By Moshe Shoked
In the past two years I have been invited to take part in many conferences hosted by the American Anthropological Association. The topic of discussion at these forums has been the Israeli-Palestinian conflict. I agreed to take on a thankless task not as a spokesman for Israel’s education ministers or as a mouthpiece of the right or left. I appeared before an academic audience not noted for its sympathetic views on Israeli policy. This group is more inclined to support the Palestinians, albeit with the belief that neither side holds a monopoly on truth and justice.
I tried to place this awful conflict in the context of two truths, with two claims that contradict each other in terms of historical facts and painful memories, between two national movements that have lost all sense of proportion while striving for a settlement that does not provide either side with complete justice.

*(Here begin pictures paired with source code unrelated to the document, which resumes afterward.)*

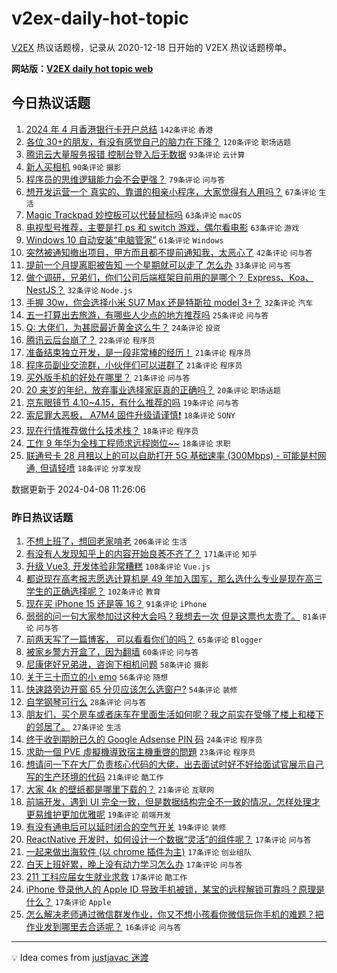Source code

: # v2ex-daily-hot-topic

[V2EX](https://www.v2ex.com/) 热议话题榜，记录从 2020-12-18 日开始的 V2EX 热议话题榜单。

**网站版：[V2EX daily hot topic web](https://boojack.github.io/v2ex-daily-hot-topic-web/)**

## 今日热议话题

<!-- TODAY BEGIN -->

1. [2024 年 4 月香港银行卡开户总结](https://www.v2ex.com/t/1030463) `142条评论` `香港`
1. [各位 30+的朋友，有没有感觉自己的脑力在下降？](https://www.v2ex.com/t/1030442) `120条评论` `职场话题`
1. [腾讯云大量服务报错 控制台登入后无数据](https://www.v2ex.com/t/1030613) `93条评论` `云计算`
1. [新人买相机](https://www.v2ex.com/t/1030486) `90条评论` `摄影`
1. [程序员的思维逻辑能力会不会更强？](https://www.v2ex.com/t/1030433) `79条评论` `问与答`
1. [想开发运营一个 真实的、靠谱的相亲小程序，大家觉得有人用吗？](https://www.v2ex.com/t/1030625) `67条评论` `生活`
1. [Magic Trackpad 妙控板可以代替鼠标吗](https://www.v2ex.com/t/1030468) `63条评论` `macOS`
1. [电视型号推荐，主要是打 ps 和 switch 游戏，偶尔看电影](https://www.v2ex.com/t/1030479) `63条评论` `游戏`
1. [Windows 10 自动安装“电脑管家”](https://www.v2ex.com/t/1030431) `61条评论` `Windows`
1. [突然被通知撤出项目，甲方而且都不提前通知我，太恶心了](https://www.v2ex.com/t/1030656) `42条评论` `问与答`
1. [提前一个月提离职被告知 一个星期就可以走了 怎么办](https://www.v2ex.com/t/1030512) `33条评论` `问与答`
1. [做个调研，兄弟们，你们公司后端框架目前用的是哪个？ Express、Koa、NestJS？](https://www.v2ex.com/t/1030668) `32条评论` `Node.js`
1. [手握 30w，你会选择小米 SU7 Max 还是特斯拉 model 3+？](https://www.v2ex.com/t/1030628) `32条评论` `汽车`
1. [五一打算出去旅游，有哪些人少点的地方推荐吗](https://www.v2ex.com/t/1030644) `25条评论` `问与答`
1. [Q: 大佬们，为甚麽最近黄金这么牛？](https://www.v2ex.com/t/1030537) `24条评论` `投资`
1. [腾讯云后台崩了？](https://www.v2ex.com/t/1030621) `22条评论` `程序员`
1. [准备结束独立开发，是一段非常棒的经历！](https://www.v2ex.com/t/1030631) `21条评论` `程序员`
1. [程序员副业交流群，小伙伴们可以进群了](https://www.v2ex.com/t/1030611) `21条评论` `程序员`
1. [买外版手机的好处在哪里？](https://www.v2ex.com/t/1030542) `21条评论` `问与答`
1. [20 来岁的年纪，放弃事业选择家庭真的正确吗？](https://www.v2ex.com/t/1030673) `20条评论` `职场话题`
1. [京东眼镜节 4.10~4.15，有什么推荐的吗](https://www.v2ex.com/t/1030476) `19条评论` `问与答`
1. [索尼罪大恶极， A7M4 固件升级请谨慎❗️](https://www.v2ex.com/t/1030551) `18条评论` `SONY`
1. [现在行情推荐做什么技术栈？](https://www.v2ex.com/t/1030504) `18条评论` `程序员`
1. [工作 9 年华为全栈工程师求远程岗位~~](https://www.v2ex.com/t/1030461) `18条评论` `求职`
1. [联通号卡 28 月租以上的可以自助打开 5G 基础速率 (300Mbps) - 可能是村网通, 但请轻喷](https://www.v2ex.com/t/1030450) `18条评论` `分享发现`

数据更新于 2024-04-08 11:26:06

<!-- TODAY END -->

### 昨日热议话题

<!-- YESTERDAY BEGIN -->

1. [不想上班了，想回老家啃老](https://www.v2ex.com/t/1030200) `206条评论` `生活`
1. [有没有人发现知乎上的内容开始良莠不齐了？](https://www.v2ex.com/t/1030157) `171条评论` `知乎`
1. [升级 Vue3, 开发体验非常糟糕](https://www.v2ex.com/t/1030170) `108条评论` `Vue.js`
1. [都说现在高考报志愿选计算机是 49 年加入国军，那么选什么专业是现在高三学生的正确选择呢？](https://www.v2ex.com/t/1030260) `102条评论` `教育`
1. [现在买 iPhone 15 还是等 16？](https://www.v2ex.com/t/1030125) `91条评论` `iPhone`
1. [弱弱的问一句大家参加过这种大会吗？我想去一次 但是这票也太贵了。](https://www.v2ex.com/t/1030145) `81条评论` `问与答`
1. [前两天写了一篇博客， 可以看看你们的吗？](https://www.v2ex.com/t/1030190) `65条评论` `Blogger`
1. [被家乡警方开盒了，因为翻墙](https://www.v2ex.com/t/1030343) `60条评论` `问与答`
1. [尼康佬好兄弟进，咨询下相机问题](https://www.v2ex.com/t/1030140) `58条评论` `摄影`
1. [关于三十而立的小 emo](https://www.v2ex.com/t/1030218) `56条评论` `随想`
1. [快速路旁边开窗 65 分贝应该怎么选窗户?](https://www.v2ex.com/t/1030123) `54条评论` `装修`
1. [自学钢琴可行么](https://www.v2ex.com/t/1030306) `28条评论` `问与答`
1. [朋友们，买个房车或者床车在里面生活如何呢？我之前实在受够了楼上和楼下的邻居了。](https://www.v2ex.com/t/1030363) `27条评论` `生活`
1. [终于收到期盼已久的 Google Adsense PIN 码](https://www.v2ex.com/t/1030273) `24条评论` `程序员`
1. [求助一個 PVE 虛擬機導致宿主機重啓的問題](https://www.v2ex.com/t/1030185) `23条评论` `程序员`
1. [想请问一下在大厂负责核心代码的大佬，出去面试时好不好给面试官展示自己写的生产环境的代码](https://www.v2ex.com/t/1030289) `21条评论` `酷工作`
1. [大家 4k 的壁纸都是哪里下载的？](https://www.v2ex.com/t/1030112) `21条评论` `互联网`
1. [前端开发，遇到 UI 完全一致，但是数据结构完全不一致的情况，怎样处理才更易维护更加优雅呢](https://www.v2ex.com/t/1030392) `19条评论` `前端开发`
1. [有没有通电后可以延时闭合的空气开关](https://www.v2ex.com/t/1030115) `19条评论` `装修`
1. [ReactNative 开发时，如何设计一个数据“灵活”的组件呢？](https://www.v2ex.com/t/1030401) `17条评论` `问与答`
1. [一起来做出海软件 (以 chrome 插件为主)](https://www.v2ex.com/t/1030396) `17条评论` `创业组队`
1. [白天上班好累，晚上没有动力学习怎么办](https://www.v2ex.com/t/1030287) `17条评论` `问与答`
1. [211 工科应届女生就业求救](https://www.v2ex.com/t/1030266) `17条评论` `酷工作`
1. [iPhone 登录他人的 Apple ID 导致手机被锁，某宝的远程解锁可靠吗？原理是什么？](https://www.v2ex.com/t/1030262) `17条评论` `Apple`
1. [怎么解决老师通过微信群发作业，你又不想小孩看你微信玩你手机的难题？把作业发到哪里去合适呢？](https://www.v2ex.com/t/1030364) `16条评论` `问与答`

<!-- YESTERDAY END -->

---

💡 Idea comes from [justjavac 迷渡](https://github.com/justjavac/)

Alas, I have no plans to accept similar invitations in the future. In the past year, I have lost the conviction that I can truthfully speak for the current Israeli government’s suicidal behavior. The recent statements by Education Minister Gideon Sa’ar, who vowed to deal with university lecturers and professors who condemn Israel and support a boycott of Israeli universities, reflect the deep abyss the current government has led us down.
I tend to believe that it is only a matter of time before this country’s academic institutions are boycotted, regardless of the wishes of the education minister and other champions of Israeli patriotism. They will be boycotted not because of the handful of Israeli professors who have unabashedly supported such a step, but because Israel is under a global microscope that perhaps unfairly discriminates against it compared with other countries that act unjustly, even violently, toward their minorities and neighbors.
For better or worse, Israel does not enjoy the same luxury as countries like Russia and China, which do not rely on the support of Europe and the United States. Indeed, a look through this microscope reveals the foolishness of Israel’s weak-kneed leadership.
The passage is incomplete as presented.